54 beached whales rescued in Australia
AFP
AFP Global Edition
Mar 01, 2009 19:00 EST
Rescuers saved 54 pilot whales after nearly 200 of the giant creatures beached themselves on an island off the southern coast of mainland Australia, officials said Tuesday.
Wildlife rangers and volunteers successfully refloated the whales and five stranded dolphins on the high tide at King Island, Tasmania's Parks and Wildlife Service spokesman Chris Arthur said.
"This means all the surviving stranded whales have now been refloated. This rescue effort would not have been possible without the exceptional assistance of the local community," Arthur said in a statement.

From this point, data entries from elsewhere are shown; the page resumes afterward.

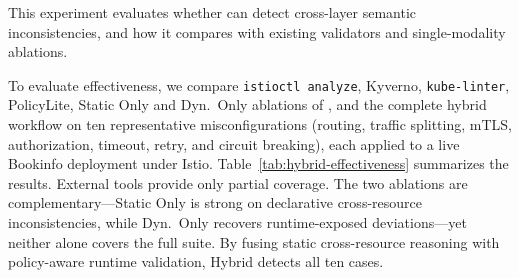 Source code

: This experiment evaluates whether \name can detect cross-layer semantic inconsistencies, and how it compares with existing validators and single-modality ablations.

To evaluate effectiveness, we compare \texttt{istioctl analyze}, Kyverno, \texttt{kube-linter}, PolicyLite, Static Only and Dyn.\ Only ablations of \name, and the complete hybrid workflow on ten representative misconfigurations (routing, traffic splitting, mTLS, authorization, timeout, retry, and circuit breaking), each applied to a live Bookinfo deployment under Istio.
Table~\ref{tab:hybrid-effectiveness} summarizes the results.
External tools provide only partial coverage.
The two ablations are complementary---Static Only is strong on declarative cross-resource inconsistencies, while Dyn.\ Only recovers runtime-exposed deviations---yet neither alone covers the full suite.
By fusing static cross-resource reasoning with policy-aware runtime validation, Hybrid \name detects all ten cases.

%
%
%
%
%
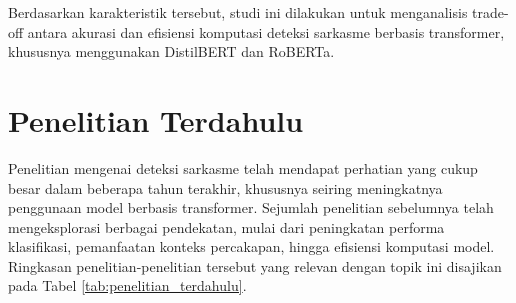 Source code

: Berdasarkan karakteristik tersebut, studi ini dilakukan untuk menganalisis trade-off antara akurasi dan efisiensi komputasi deteksi sarkasme berbasis transformer, khususnya menggunakan DistilBERT dan RoBERTa.


\section{Penelitian Terdahulu}

Penelitian mengenai deteksi sarkasme telah mendapat perhatian yang cukup besar dalam beberapa tahun terakhir, khususnya seiring meningkatnya penggunaan model berbasis transformer. Sejumlah penelitian sebelumnya telah mengeksplorasi berbagai pendekatan, mulai dari peningkatan performa klasifikasi, pemanfaatan konteks percakapan, hingga efisiensi komputasi model. Ringkasan penelitian-penelitian tersebut yang relevan dengan topik ini disajikan pada Tabel \ref{tab:penelitian_terdahulu}.


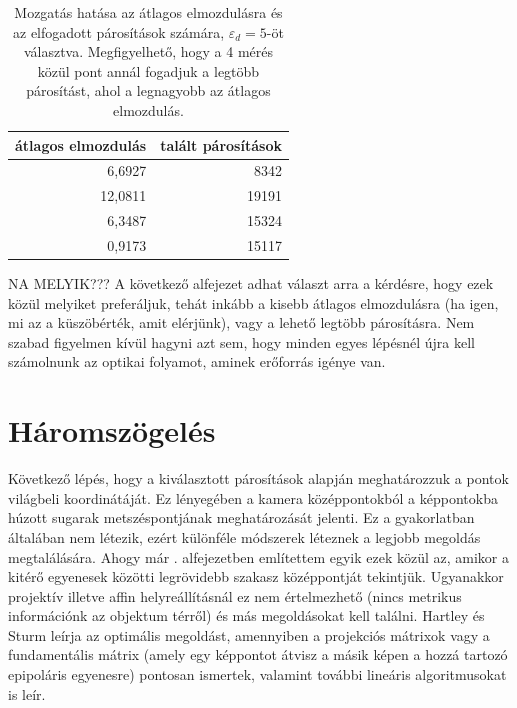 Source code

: \begin{table}[tbh]
\centering
\begin{tabular}{|r|r|}
\hline
\centering átlagos elmozdulás & talált párosítások \\\hline\hline
 6,6927 & 8342 \\\hline
12,0811 & 19191 \\\hline
 6,3487 & 15324 \\\hline
 0,9173 & 15117 \\\hline
\end{tabular}
\caption{Mozgatás hatása az átlagos elmozdulásra és az elfogadott párosítások számára, $\varepsilon_d = 5$-öt választva. Megfigyelhető, hogy a 4 mérés közül pont annál fogadjuk a legtöbb párosítást, ahol a legnagyobb az átlagos elmozdulás. \label{table:shifting}}
\end{table}

{\color{red}NA MELYIK???} A következő alfejezet adhat választ arra a kérdésre, hogy ezek közül melyiket preferáljuk, tehát inkább a kisebb átlagos elmozdulásra (ha igen, mi az a küszöbérték, amit elérjünk), vagy a lehető legtöbb párosításra. Nem szabad figyelmen kívül hagyni azt sem, hogy minden egyes lépésnél újra kell számolnunk az optikai folyamot, aminek erőforrás igénye van.


\section{Háromszögelés}

Következő lépés, hogy a kiválasztott párosítások alapján meghatározzuk a pontok világbeli koordinátáját. Ez lényegében a kamera középpontokból a képpontokba húzott sugarak metszéspontjának meghatározását jelenti. Ez a gyakorlatban általában nem létezik, ezért különféle módszerek léteznek a legjobb megoldás megtalálására. Ahogy már . alfejezetben említettem egyik ezek közül az, amikor a kitérő egyenesek közötti legrövidebb szakasz középpontját tekintjük. Ugyanakkor projektív illetve affin helyreállításnál ez nem értelmezhető (nincs metrikus információnk az objektum térről) \cite{hartley-triangulation, HZ} és más megoldásokat kell találni. Hartley és Sturm \cite{hartley-triangulation} leírja az optimális megoldást, amennyiben a projekciós mátrixok vagy a fundamentális mátrix (amely egy képpontot átvisz a másik képen a hozzá tartozó epipoláris egyenesre) pontosan ismertek, valamint további lineáris algoritmusokat is leír.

"We had as many as 150 people volunteering to rescue these beached animals throughout the day and their efforts are to be commended."
About 140 whales died after stranding on the island between the Australian mainland and Tasmania on Sunday night, but wildlife officials were pleased with the "extremely successful" rescue of the survivors.

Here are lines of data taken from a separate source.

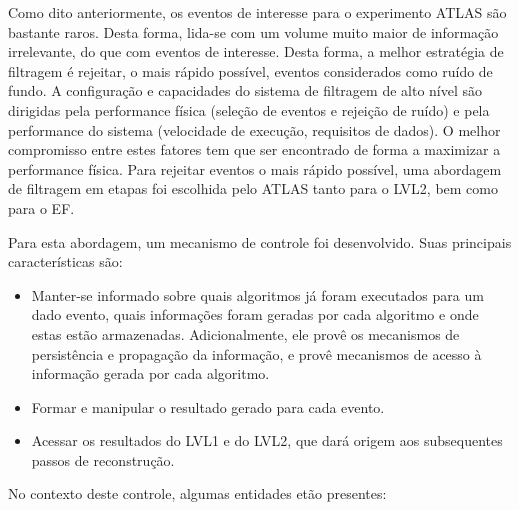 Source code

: Como dito anteriormente, os eventos de interesse para o experimento ATLAS são bastante raros. Desta forma, lida-se com um volume muito maior de informação irrelevante, do que com eventos de interesse. Desta forma, a melhor estratégia de filtragem é rejeitar, o mais rápido possível, eventos considerados como ruído de fundo. A configuração e capacidades do sistema de filtragem de alto nível são dirigidas pela performance física (seleção de eventos e rejeição de ruído) e pela performance do sistema (velocidade de execução, requisitos de dados). O melhor compromisso entre estes fatores tem que ser encontrado de forma a maximizar a performance física. Para rejeitar eventos o mais rápido possível, uma abordagem de filtragem em etapas foi escolhida pelo ATLAS tanto para o LVL2, bem como para o EF. 

Para esta abordagem, um mecanismo de controle foi desenvolvido. Suas principais características são:

\begin{itemize}

\item Manter-se informado sobre quais algoritmos já foram executados para um dado evento, quais informações foram geradas por cada algoritmo e onde estas estão armazenadas. Adicionalmente, ele provê os mecanismos de persistência e propagação  da informação, e provê mecanismos de acesso à informação gerada por cada algoritmo.

\item Formar e manipular o resultado gerado para cada evento.

\item Acessar os resultados do LVL1 e do LVL2, que dará origem aos subsequentes passos de reconstrução.

\end{itemize}

No contexto deste controle, algumas entidades etão presentes:

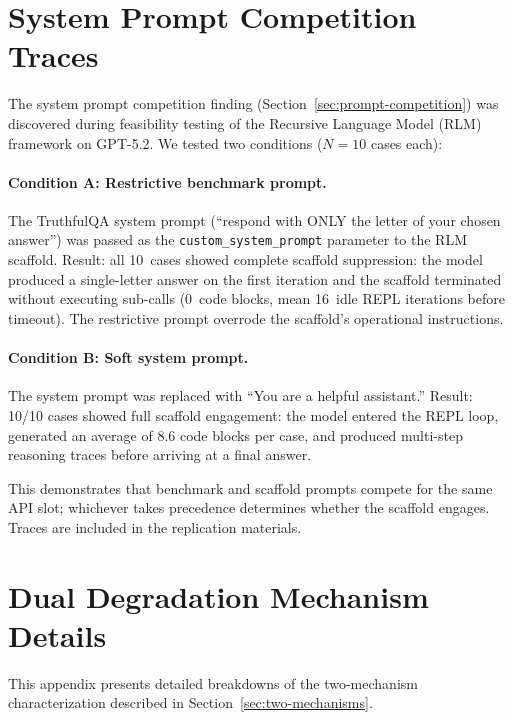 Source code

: \documentclass[preprint]{article}
\begin{document}
\section{System Prompt Competition Traces}
\label{app:sysprompt}

The system prompt competition finding (Section~\ref{sec:prompt-competition}) was discovered during feasibility testing of the Recursive Language Model (RLM) framework on GPT-5.2.  We tested two conditions ($N = 10$ cases each):

\paragraph{Condition A: Restrictive benchmark prompt.}  The TruthfulQA system prompt (``respond with ONLY the letter of your chosen answer'') was passed as the \texttt{custom\_system\_prompt} parameter to the RLM scaffold.  Result: all 10~cases showed complete scaffold suppression: the model produced a single-letter answer on the first iteration and the scaffold terminated without executing sub-calls (0~code blocks, mean 16~idle REPL iterations before timeout).  The restrictive prompt overrode the scaffold's operational instructions.

\paragraph{Condition B: Soft system prompt.}  The system prompt was replaced with ``You are a helpful assistant.''  Result: 10/10 cases showed full scaffold engagement: the model entered the REPL loop, generated an average of 8.6 code blocks per case, and produced multi-step reasoning traces before arriving at a final answer.

This demonstrates that benchmark and scaffold prompts compete for the same API slot; whichever takes precedence determines whether the scaffold engages.  Traces are included in the replication materials.

\section{Dual Degradation Mechanism Details}
\label{app:dual-mechanism}

This appendix presents detailed breakdowns of the two-mechanism characterization described in Section~\ref{sec:two-mechanisms}.

\end{document}
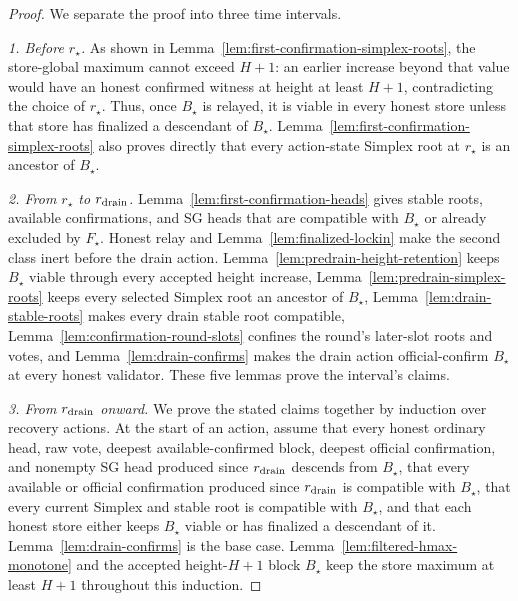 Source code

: \begin{proof}
We separate the proof into three time intervals.

\emph{1. Before \(r_\star\).}
As shown in Lemma~\ref{lem:first-confirmation-simplex-roots}, the store-global maximum
cannot exceed \(H+1\): an earlier increase beyond that value would have an
honest confirmed witness at height at least \(H+1\), contradicting the
choice of \(r_\star\).  Thus, once \(B_\star\) is relayed, it is viable in
every honest store unless that store has finalized a descendant of
\(B_\star\).  Lemma~\ref{lem:first-confirmation-simplex-roots} also proves
directly that every action-state Simplex root at \(r_\star\) is an ancestor
of \(B_\star\).

\emph{2. From \(r_\star\) to \(r_{\rm drain}\).}
Lemma~\ref{lem:first-confirmation-heads} gives stable roots, available
confirmations, and SG heads that are compatible with \(B_\star\) or already
excluded by \(F_\star\).  Honest relay and
Lemma~\ref{lem:finalized-lockin} make the second class inert before the drain
action.
Lemma~\ref{lem:predrain-height-retention} keeps \(B_\star\) viable
through every accepted height increase,
Lemma~\ref{lem:predrain-simplex-roots} keeps every selected Simplex
root an ancestor of \(B_\star\),
Lemma~\ref{lem:drain-stable-roots} makes every drain stable root
compatible, Lemma~\ref{lem:confirmation-round-slots} confines the
round's later-slot roots and votes, and Lemma~\ref{lem:drain-confirms}
makes the drain action official-confirm \(B_\star\) at every honest
validator.  These five lemmas prove the interval's claims.

\emph{3. From \(r_{\rm drain}\) onward.}
We prove the stated claims together by induction over recovery actions.  At
the start of an action, assume that every honest ordinary head, raw vote,
deepest available-confirmed block, deepest official confirmation, and nonempty
SG head produced since
\(r_{\rm drain}\) descends from \(B_\star\), that every available or official
confirmation produced since \(r_{\rm drain}\) is compatible with \(B_\star\),
that every current Simplex and
stable root is compatible with \(B_\star\), and that each honest store either
keeps \(B_\star\) viable or has finalized a descendant of it.  Lemma~\ref{lem:drain-confirms} is the base case.
Lemma~\ref{lem:filtered-hmax-monotone} and the accepted height-\(H+1\) block
\(B_\star\) keep the store maximum at least \(H+1\) throughout this
induction.


\end{proof}
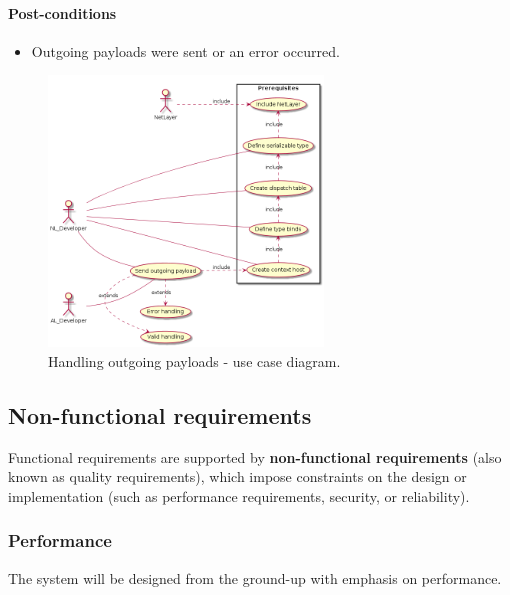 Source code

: \documentclass[12pt]{report}
\newcommand{\+}{\discretionary{\mbox{\scriptsize$\hookleftarrow$}}{}{}}
\renewcommand\emph{\textbf}
\begin{document}
                    \paragraph{Post-conditions}
                        \begin{itemize}
                            \item Outgoing payloads were sent or an error occurred.
                        \end{itemize}

                    \begin{figure}[H]
                    \caption{Handling outgoing payloads - use case diagram.}
                    \centering
                    \includegraphics[width=0.65\textwidth]{d/uc/outgoing.png}
                    \end{figure}



            \newpage

            \subsection{Non-functional requirements}
                Functional requirements are supported by \emph{non-functional requirements} (also known as quality requirements), which impose constraints on the design or implementation (such as performance requirements, security, or reliability).

                \subsubsection{Performance}
                    The system will be designed from the ground-up with emphasis on performance. 
\end{document}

The latest beaching takes the total number of whales stranded around Tasmania in the past four months to nearly 400.
More than 150 pilot whales died after beaching themselves on Tasmania's remote west coast in November and 48 sperm whales died in January on a sandbar at the north of the island.

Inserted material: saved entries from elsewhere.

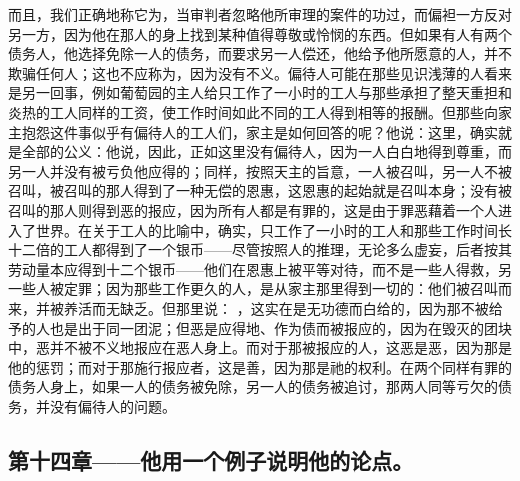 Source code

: 而且，我们正确地称它为，当审判者忽略他所审理的案件的功过，而偏袒一方反对另一方，因为他在那人的身上找到某种值得尊敬或怜悯的东西。但如果有人有两个债务人，他选择免除一人的债务，而要求另一人偿还，他给予他所愿意的人，并不欺骗任何人；这也不应称为，因为没有不义。偏待人可能在那些见识浅薄的人看来是另一回事，例如葡萄园的主人给只工作了一小时的工人与那些承担了整天重担和炎热的工人同样的工资，使工作时间如此不同的工人得到相等的报酬。但那些向家主抱怨这件事似乎有偏待人的工人们，家主是如何回答的呢？他说：这里，确实就是全部的公义：他说，因此，正如这里没有偏待人，因为一人白白地得到尊重，而另一人并没有被亏负他应得的；同样，按照天主的旨意，一人被召叫，另一人不被召叫，被召叫的那人得到了一种无偿的恩惠，这恩惠的起始就是召叫本身；没有被召叫的那人则得到恶的报应，因为所有人都是有罪的，这是由于罪恶藉着一个人进入了世界。在关于工人的比喻中，确实，只工作了一小时的工人和那些工作时间长十二倍的工人都得到了一个银币——尽管按照人的推理，无论多么虚妄，后者按其劳动量本应得到十二个银币——他们在恩惠上被平等对待，而不是一些人得救，另一些人被定罪；因为那些工作更久的人，是从家主那里得到一切的：他们被召叫而来，并被养活而无缺乏。但那里说：   ，这实在是无功德而白给的，因为那不被给予的人也是出于同一团泥；但恶是应得地、作为债而被报应的，因为在毁灭的团块中，恶并不被不义地报应在恶人身上。而对于那被报应的人，这恶是恶，因为那是他的惩罚；而对于那施行报应者，这是善，因为那是祂的权利。在两个同样有罪的债务人身上，如果一人的债务被免除，另一人的债务被追讨，那两人同等亏欠的债务，并没有偏待人的问题。\par


\subsection{第十四章——他用一个例子说明他的论点。}

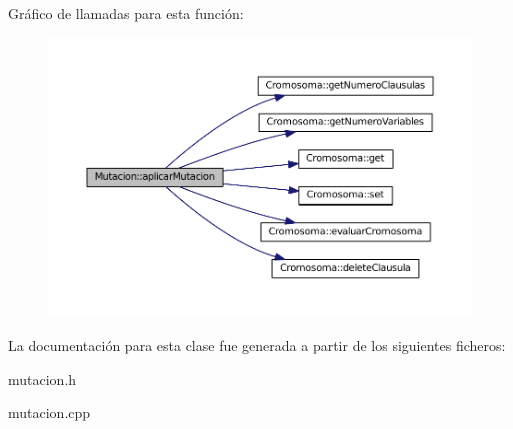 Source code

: Gráfico de llamadas para esta función\-:\nopagebreak
\begin{figure}[H]
\begin{center}
\leavevmode
\includegraphics[width=350pt]{classMutacion_aad417b36379e665d5c9249f133020d93_cgraph}
\end{center}
\end{figure}




La documentación para esta clase fue generada a partir de los siguientes ficheros\-:\begin{DoxyCompactItemize}
\item 
mutacion.\-h\item 
mutacion.\-cpp\end{DoxyCompactItemize}
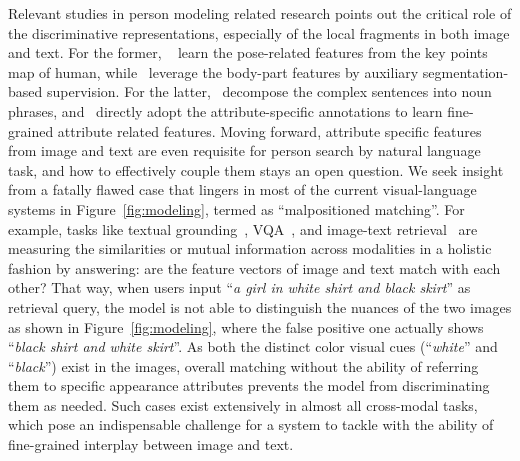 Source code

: \documentclass[runningheads]{llncs}
\begin{document}
Relevant studies in person modeling related research points out the critical role of the discriminative representations, especially of the local fragments in both image and text. For the former, ~\cite{su2017pose,zheng2019pose} learn the pose-related features from the key points map of human, while~\cite{kalayeh2018human,liang2018look} leverage the body-part features by auxiliary segmentation-based supervision.
For the latter,~\cite{li2017person,li2017identity,zhang2018deep} decompose the complex sentences into noun phrases, and~\cite{ijcai2018-153,layne2014attributes} directly adopt the attribute-specific annotations to learn fine-grained attribute related features. 
Moving forward, attribute specific features from image and text are even requisite for person search by natural language task, and how to effectively couple them stays an open question. We seek insight from a fatally flawed case that lingers in most of the current visual-language systems in Figure~\ref{fig:modeling}, termed as ``malpositioned matching''. For example, tasks like textual grounding~\cite{rohrbach2016grounding,plummer2015flickr30k}, VQA~\cite{antol2015vqa}, and image-text retrieval~\cite{shekhar2012word,jeon2003automatic} are measuring the similarities or mutual information across modalities in a holistic fashion by answering: are the feature vectors of image and text match with each other? 
That way, when users input ``\textit{a girl in white shirt and black skirt}'' as retrieval query, the model is not able to distinguish the nuances of the two images as shown in Figure~\ref{fig:modeling}, where the false positive one actually shows ``\textit{black shirt and white skirt}''.
As both the distinct color visual cues (``\textit{white}'' and ``\textit{black}'') exist in the images, overall matching without the ability of referring them to specific appearance attributes prevents the model from discriminating them as needed. Such cases exist extensively in almost all cross-modal tasks, which pose an indispensable challenge for a system to tackle with the ability of fine-grained interplay between image and text.
\end{document}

Tasmania, Australia's southern island state, experiences about 80 percent of whale beachings in the country, a phenomenon so far unexplained by science.
"This last summer has been a particularly demanding one, not only for the specialist Parks and Wildlife Service officers but also the volunteers and local communities," Arthur said.
It was not uncommon to have both whales and dolphins strand simultaneously, with a group of 97 long-finned whales and bottle-nosed dolphins beached on King Island on 28 November 2004. All of them died.